Entre ces deux narrations, c’est la vérité qui se dilue. Alpha Condé félicite ses partisans pour avoir déserté les urnes, comme s’il suffisait de l’ombre des bureaux de vote vides pour délégitimer un scrutin. Cellou Dalein Diallo va plus loin : pour lui, c’est un « coup d’État institutionnel », un pas de plus vers l’imposture et la dictature. Les mots sont lourds, mais ne traduisent-ils pas surtout l’impuissance d’une opposition condamnée à commenter depuis l’exil ?
En face, Bah Oury s’érige en garant de la « nouvelle réalité politique ». Le Premier ministre brandit les chiffres comme un bouclier : 86 % de participation, 90 % de Oui, et circulez, il n’y a rien à voir. Mais derrière cette arithmétique triomphale, une question persiste : que vaut une victoire politique sans consensus ? Peut-on vraiment tourner la page quand la moitié de la classe politique la déchire aussitôt ?

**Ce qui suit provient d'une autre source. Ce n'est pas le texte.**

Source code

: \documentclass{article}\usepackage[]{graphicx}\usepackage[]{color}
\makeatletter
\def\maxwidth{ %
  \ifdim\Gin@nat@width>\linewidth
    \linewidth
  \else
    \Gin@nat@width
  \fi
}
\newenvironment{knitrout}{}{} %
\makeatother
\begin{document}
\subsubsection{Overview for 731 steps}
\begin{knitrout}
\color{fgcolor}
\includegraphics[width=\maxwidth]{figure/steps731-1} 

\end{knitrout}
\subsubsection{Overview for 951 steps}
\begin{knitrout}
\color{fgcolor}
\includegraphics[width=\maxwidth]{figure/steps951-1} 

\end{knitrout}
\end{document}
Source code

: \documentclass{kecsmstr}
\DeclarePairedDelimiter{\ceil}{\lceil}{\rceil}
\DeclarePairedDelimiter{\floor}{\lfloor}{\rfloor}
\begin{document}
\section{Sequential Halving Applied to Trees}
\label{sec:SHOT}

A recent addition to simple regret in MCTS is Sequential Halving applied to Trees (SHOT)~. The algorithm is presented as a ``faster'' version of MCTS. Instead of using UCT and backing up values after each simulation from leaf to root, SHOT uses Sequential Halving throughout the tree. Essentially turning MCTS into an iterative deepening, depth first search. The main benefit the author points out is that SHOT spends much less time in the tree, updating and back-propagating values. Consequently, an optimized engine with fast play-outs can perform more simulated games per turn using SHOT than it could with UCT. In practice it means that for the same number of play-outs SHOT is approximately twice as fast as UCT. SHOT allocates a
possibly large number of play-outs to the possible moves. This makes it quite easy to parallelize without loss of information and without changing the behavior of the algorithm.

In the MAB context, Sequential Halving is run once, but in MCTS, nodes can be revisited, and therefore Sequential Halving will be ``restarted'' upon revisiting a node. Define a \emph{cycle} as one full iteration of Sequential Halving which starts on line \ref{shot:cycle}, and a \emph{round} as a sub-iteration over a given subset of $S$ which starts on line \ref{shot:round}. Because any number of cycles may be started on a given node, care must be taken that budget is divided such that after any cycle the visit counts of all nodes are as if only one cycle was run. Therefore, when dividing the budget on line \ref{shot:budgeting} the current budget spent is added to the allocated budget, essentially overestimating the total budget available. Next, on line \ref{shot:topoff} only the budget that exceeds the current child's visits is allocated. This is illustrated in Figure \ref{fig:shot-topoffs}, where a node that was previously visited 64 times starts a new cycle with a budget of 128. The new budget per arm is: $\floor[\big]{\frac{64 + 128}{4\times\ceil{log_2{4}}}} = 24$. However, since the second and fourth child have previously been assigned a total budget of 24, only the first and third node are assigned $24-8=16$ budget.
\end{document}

Ce référendum révèle une Guinée à deux vitesses : celle du pouvoir, sûr de son mandat populaire, et celle d’une opposition qui se réclame d’une légitimité morale. Entre les deux, le citoyen guinéen reste pris en étau, balloté entre un discours officiel triomphaliste et une rhétorique d’exil qui dramatise tout.
Bah Oury appelle au dialogue, au débat de projets et à la réhabilitation des traditions africaines du compromis. Un vœu pieux, peut-être. Car pour dialoguer, encore faut-il reconnaître l’autre comme un interlocuteur crédible. Or, dans cette Guinée polarisée, chacun préfère camper sur sa vérité.
La démocratie guinéenne progresse-t-elle vraiment avec ce référendum ? Oui, si l’on s’en tient aux chiffres. Non, si l’on regarde l’état du débat public. Une Constitution n’a de force que si elle est partagée. En ce sens, la victoire du « Oui » ressemble aussi à une défaite du consensus.